I tried to stream a Disney cartoon last night in 1080p. Vudu said, “Not enough bandwidth.”
I tried HD.
I pay $100 a month for broadband that increasingly does not stream media. I’m not alone. Fifteen thousand “Game of Thrones” fans were frozen out of HBO Now in June. This is notable when money is flooding into OTT.
We’ve been warned of “bandwidth bottleneck” for years, but advances in technology briefly kept up. No longer. Global internet traffic, according to the Aug. 10 issue of Nature, is growing at around 22 percent a year.

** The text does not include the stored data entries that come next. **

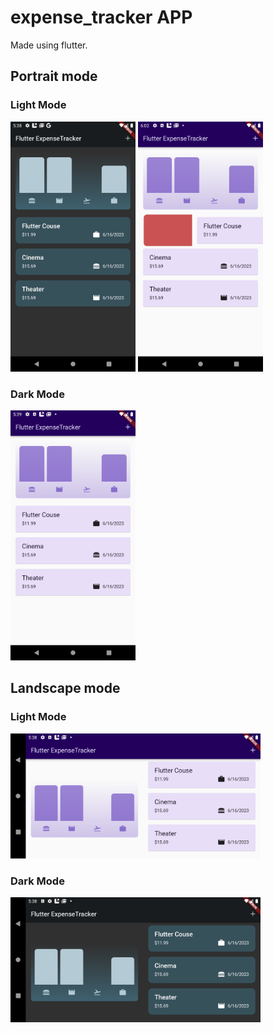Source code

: # expense_tracker APP

Made using flutter.

## Portrait mode
### Light Mode
<img alt="Light Mode" src="Screenshot_1686937095.png" width="200">
<img alt="Light Mode" src="Screenshot_1686938563.png" width="200">

### Dark Mode
<img alt="Dark Mode" src="Screenshot_1686937144.png" width="200">

## Landscape mode
### Light Mode
<img alt="Light Mode" src="Screenshot_1686937138.png" width="400">

### Dark Mode
<img alt="Dark Mode " src="Screenshot_1686937113.png" width="400">
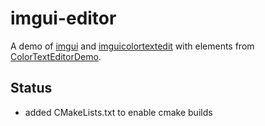 # imgui-editor

A demo of [imgui](https://github.com/ocornut/imgui) and [imguicolortextedit](https://github.com/santaclose/ImGuiColorTextEdit) with elements from [ColorTextEditorDemo](https://github.com/BalazsJako/ColorTextEditorDemo).


## Status

- added CMakeLists.txt to enable cmake builds

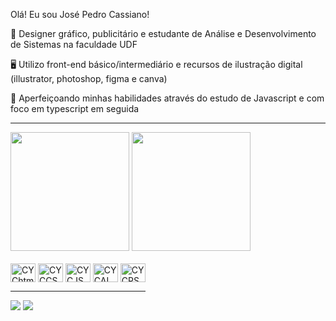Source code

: Olá! Eu sou José Pedro Cassiano!

  📓 Designer gráfico, publicitário e estudante de Análise e Desenvolvimento de Sistemas na faculdade UDF<br>
  
  🖥️ Utilizo front-end básico/intermediário e recursos de ilustração digital (illustrator, photoshop, figma e canva)<br>
  
  📝 Aperfeiçoando minhas habilidades através do estudo de Javascript e com foco em typescript em seguida<br>
________________________
<div> 
  <img height="190cm" src=https://github-readme-stats.vercel.app/api?username=Commentyourcode&theme=neon&show_icons=true/>
  <img height="190cm" src=https://github-readme-stats.vercel.app/api/top-langs/?username=Commentyourcode&layout=compact&theme=neon&https://github.com/Commentyourcode/github-readme-stats/>
</div>
<div style="display: inline-block"><br>
<img align="center" alt="CYChtml" height="30" width="40" src="https://cdn.jsdelivr.net/gh/devicons/devicon@latest/icons/html5/html5-plain-wordmark.svg"/>
<img align="center" alt="CYCCSS" height="30" width="40" src="https://cdn.jsdelivr.net/gh/devicons/devicon@latest/icons/css3/css3-plain-wordmark.svg"/>
<img align="center" alt="CYCJS" height="30" width="40" src="https://cdn.jsdelivr.net/gh/devicons/devicon@latest/icons/javascript/javascript-plain.svg"/>
<img align="center" alt="CYCAI" height="30" width="40" src="https://cdn.jsdelivr.net/gh/devicons/devicon@latest/icons/illustrator/illustrator-original.svg"/>
<img align="center" alt="CYCPS" height="30" width="40" src="https://cdn.jsdelivr.net/gh/devicons/devicon@latest/icons/photoshop/photoshop-original.svg"/>

_________________________

<div>
  <a href="http://www.linkedin.com/in/josé-pedro-cassiano" target="_blank"> <img src="https://img.shields.io/badge/LinkedIn-0077B5?style=for-the-badge&logo=linkedin&logoColor=white" target="_blank"></a>
  <a href="mailto:hephaestosdesign@gmail.com" target="_blank"> <img src="https://img.shields.io/badge/Gmail-D14836?style=for-the-badge&logo=gmail&logoColor=white" target="_blank"></a>
</div>



<!---
Commentyourcode/Commentyourcode is a ✨ special ✨ repository because its `README.md` (this file) appears on your GitHub profile.
You can click the Preview link to take a look at your changes.
--->
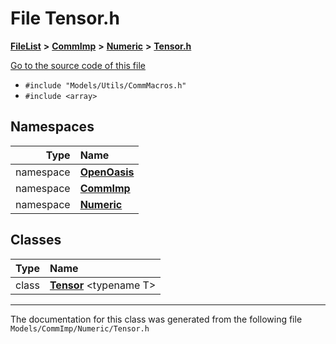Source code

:

# File Tensor.h



[**FileList**](files.md) **>** [**CommImp**](dir_6202b98a8704f42b1ea358646461643f.md) **>** [**Numeric**](dir_a0ece07902893bffce0f747cc8ee06c8.md) **>** [**Tensor.h**](_tensor_8h.md)

[Go to the source code of this file](_tensor_8h_source.md)



* `#include "Models/Utils/CommMacros.h"`
* `#include <array>`













## Namespaces

| Type | Name |
| ---: | :--- |
| namespace | [**OpenOasis**](namespace_open_oasis.md) <br> |
| namespace | [**CommImp**](namespace_open_oasis_1_1_comm_imp.md) <br> |
| namespace | [**Numeric**](namespace_open_oasis_1_1_comm_imp_1_1_numeric.md) <br> |


## Classes

| Type | Name |
| ---: | :--- |
| class | [**Tensor**](class_open_oasis_1_1_comm_imp_1_1_numeric_1_1_tensor.md) &lt;typename T&gt;<br> |



















































------------------------------
The documentation for this class was generated from the following file `Models/CommImp/Numeric/Tensor.h`

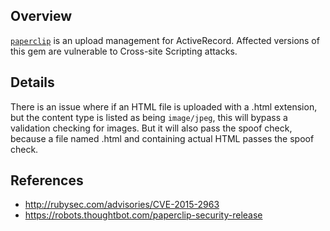 ## Overview
[`paperclip`](https://rubygems.org/gems/paperclip) is an upload management for ActiveRecord.
Affected versions of this gem are vulnerable to Cross-site Scripting attacks.

## Details
There is an issue where if an HTML file is uploaded with a .html extension, but the content type is listed as being `image/jpeg`, this will bypass a validation checking for images. But it will also pass the spoof check, because a file named .html and containing actual HTML passes the spoof check.

## References
- http://rubysec.com/advisories/CVE-2015-2963
- https://robots.thoughtbot.com/paperclip-security-release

Mobile demand, 53 percent.
That’s without everyone’s thermostat, refrigerator, automobile, home-security system and virtual-reality headset connected to it.

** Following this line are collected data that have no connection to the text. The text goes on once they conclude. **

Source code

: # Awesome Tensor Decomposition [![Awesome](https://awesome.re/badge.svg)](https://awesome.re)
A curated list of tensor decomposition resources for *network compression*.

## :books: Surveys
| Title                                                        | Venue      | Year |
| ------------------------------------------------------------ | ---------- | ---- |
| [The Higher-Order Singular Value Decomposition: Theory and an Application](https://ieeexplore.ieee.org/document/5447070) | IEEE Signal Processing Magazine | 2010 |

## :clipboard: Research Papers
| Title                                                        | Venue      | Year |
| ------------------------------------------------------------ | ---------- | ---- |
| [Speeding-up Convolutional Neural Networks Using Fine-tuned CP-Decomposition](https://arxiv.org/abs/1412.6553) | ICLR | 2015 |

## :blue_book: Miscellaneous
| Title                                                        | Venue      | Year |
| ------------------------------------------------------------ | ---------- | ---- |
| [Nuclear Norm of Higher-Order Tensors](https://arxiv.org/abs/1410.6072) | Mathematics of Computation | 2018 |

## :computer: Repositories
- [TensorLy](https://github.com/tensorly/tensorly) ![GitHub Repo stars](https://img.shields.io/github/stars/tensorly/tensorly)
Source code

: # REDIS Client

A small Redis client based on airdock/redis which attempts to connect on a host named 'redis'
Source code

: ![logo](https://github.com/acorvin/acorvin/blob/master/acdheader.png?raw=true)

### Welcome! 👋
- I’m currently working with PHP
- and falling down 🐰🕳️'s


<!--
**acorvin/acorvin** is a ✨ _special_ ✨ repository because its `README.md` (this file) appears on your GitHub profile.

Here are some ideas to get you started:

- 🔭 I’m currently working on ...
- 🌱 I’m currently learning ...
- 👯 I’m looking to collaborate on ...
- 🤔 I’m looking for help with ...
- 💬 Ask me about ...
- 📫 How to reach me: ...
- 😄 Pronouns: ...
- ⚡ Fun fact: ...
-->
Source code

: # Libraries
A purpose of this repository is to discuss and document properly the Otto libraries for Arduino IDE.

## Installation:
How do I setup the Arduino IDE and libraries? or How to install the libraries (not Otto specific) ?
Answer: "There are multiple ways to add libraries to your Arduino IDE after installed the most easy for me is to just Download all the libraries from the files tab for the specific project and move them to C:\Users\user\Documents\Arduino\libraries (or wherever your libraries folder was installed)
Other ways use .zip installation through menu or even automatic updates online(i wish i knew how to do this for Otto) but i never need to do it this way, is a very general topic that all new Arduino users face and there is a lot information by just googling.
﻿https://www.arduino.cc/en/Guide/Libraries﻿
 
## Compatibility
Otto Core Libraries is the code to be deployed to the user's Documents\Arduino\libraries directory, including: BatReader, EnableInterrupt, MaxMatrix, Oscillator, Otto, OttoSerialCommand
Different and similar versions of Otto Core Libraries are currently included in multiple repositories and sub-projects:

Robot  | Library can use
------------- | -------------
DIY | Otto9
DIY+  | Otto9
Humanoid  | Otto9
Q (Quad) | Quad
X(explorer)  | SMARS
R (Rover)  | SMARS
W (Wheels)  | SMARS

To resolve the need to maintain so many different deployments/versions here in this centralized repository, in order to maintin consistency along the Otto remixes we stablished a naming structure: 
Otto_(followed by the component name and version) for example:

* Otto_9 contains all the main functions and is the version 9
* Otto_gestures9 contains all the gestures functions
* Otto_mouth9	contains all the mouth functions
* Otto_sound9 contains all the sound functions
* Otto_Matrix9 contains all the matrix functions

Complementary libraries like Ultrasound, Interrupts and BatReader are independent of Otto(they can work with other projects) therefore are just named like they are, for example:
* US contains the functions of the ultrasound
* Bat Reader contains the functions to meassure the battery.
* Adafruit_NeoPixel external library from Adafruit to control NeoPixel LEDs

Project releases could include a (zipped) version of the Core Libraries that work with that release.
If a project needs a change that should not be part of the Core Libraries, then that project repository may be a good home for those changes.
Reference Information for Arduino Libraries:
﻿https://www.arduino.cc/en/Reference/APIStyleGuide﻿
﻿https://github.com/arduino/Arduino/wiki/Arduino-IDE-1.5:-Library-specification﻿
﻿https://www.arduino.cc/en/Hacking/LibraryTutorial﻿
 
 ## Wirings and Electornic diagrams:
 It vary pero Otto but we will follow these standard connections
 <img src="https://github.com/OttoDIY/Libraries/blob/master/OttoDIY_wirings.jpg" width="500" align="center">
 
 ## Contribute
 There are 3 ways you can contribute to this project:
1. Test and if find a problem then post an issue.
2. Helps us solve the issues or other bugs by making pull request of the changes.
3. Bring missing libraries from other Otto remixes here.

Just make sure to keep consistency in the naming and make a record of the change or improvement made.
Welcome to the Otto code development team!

The problem is the “last mile” of mostly of copper and coax cables from an era before the internet, much less the one of “Things.” Cable and telco TV providers have done some fiber-to-the-premises, but deployments are targeted.
FTTP is “expensive and time-consuming,” Nature said. Even Google Fiber is looking at a 3.5 GHz wireless last mile, Telecompetitor said in February.
Meanwhile, 5G wireless technology—said to be 100 times faster than 4G—is on deck for a “limited commercial launch” by Verizon in 2017. The FCC also recently opened up frequencies above 28 GHz for 5G, and eliminated the “historic preservation review” for the smaller, more densely placed base stations that will transmit 5G at higher frequencies.
FCC Chairman Tom Wheeler called 5G “a national priority,” and Nature makes the case that there is no IoT without 5G.
The largest media companies are putting their money on streaming over an overburdened infrastructure. Delivery will shift to the platform most able to handle it, and that increasingly appears to be fiber-to-5G on frequencies much higher than that of the 100 MHz of “beachfront” TV spectrum on sale now for $88 billion.